Problem → Set down the records exactly, and omit any image found in them.

Data records →
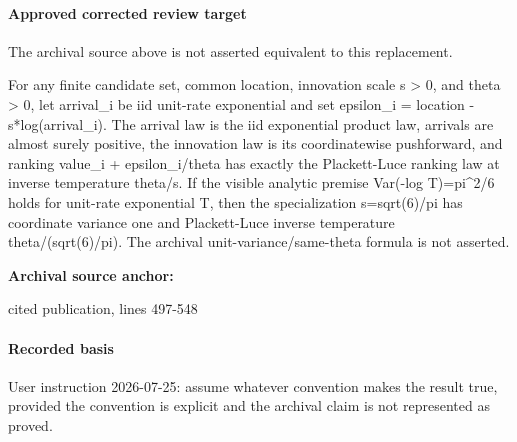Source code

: \documentclass[10pt]{article}
\begin{document}
\paragraph{Approved corrected review target}
The archival source above is not asserted equivalent to this replacement.
\begin{ReviewVerbatim}
For any finite candidate set, common location, innovation scale s > 0, and theta > 0, let arrival_i be iid unit-rate exponential and set epsilon_i = location - s*log(arrival_i). The arrival law is the iid exponential product law, arrivals are almost surely positive, the innovation law is its coordinatewise pushforward, and ranking value_i + epsilon_i/theta has exactly the Plackett-Luce ranking law at inverse temperature theta/s. If the visible analytic premise Var(-log T)=pi^2/6 holds for unit-rate exponential T, then the specialization s=sqrt(6)/pi has coordinate variance one and Plackett-Luce inverse temperature theta/(sqrt(6)/pi). The archival unit-variance/same-theta formula is not asserted.
\end{ReviewVerbatim}

\textbf{Archival source anchor:} {\footnotesize\raggedright cited publication, lines 497-\allowbreak{}548\par}
\paragraph{Recorded basis}
User instruction 2026-\allowbreak{}07-\allowbreak{}25:\allowbreak{} assume whatever convention makes the result true, provided the convention is explicit and the archival claim is not represented as proved.\allowbreak{}
\end{document}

Finished task →
Source code

: \documentclass[10pt]{article}
\begin{document}
\paragraph{Approved corrected review target}
The archival source above is not asserted equivalent to this replacement.
\begin{ReviewVerbatim}
For any finite candidate set, common location, innovation scale s > 0, and theta > 0, let arrival_i be iid unit-rate exponential and set epsilon_i = location - s*log(arrival_i). The arrival law is the iid exponential product law, arrivals are almost surely positive, the innovation law is its coordinatewise pushforward, and ranking value_i + epsilon_i/theta has exactly the Plackett-Luce ranking law at inverse temperature theta/s. If the visible analytic premise Var(-log T)=pi^2/6 holds for unit-rate exponential T, then the specialization s=sqrt(6)/pi has coordinate variance one and Plackett-Luce inverse temperature theta/(sqrt(6)/pi). The archival unit-variance/same-theta formula is not asserted.
\end{ReviewVerbatim}

\textbf{Archival source anchor:} {\footnotesize\raggedright cited publication, lines 497-\allowbreak{}548\par}
\paragraph{Recorded basis}
User instruction 2026-\allowbreak{}07-\allowbreak{}25:\allowbreak{} assume whatever convention makes the result true, provided the convention is explicit and the archival claim is not represented as proved.\allowbreak{}
\end{document}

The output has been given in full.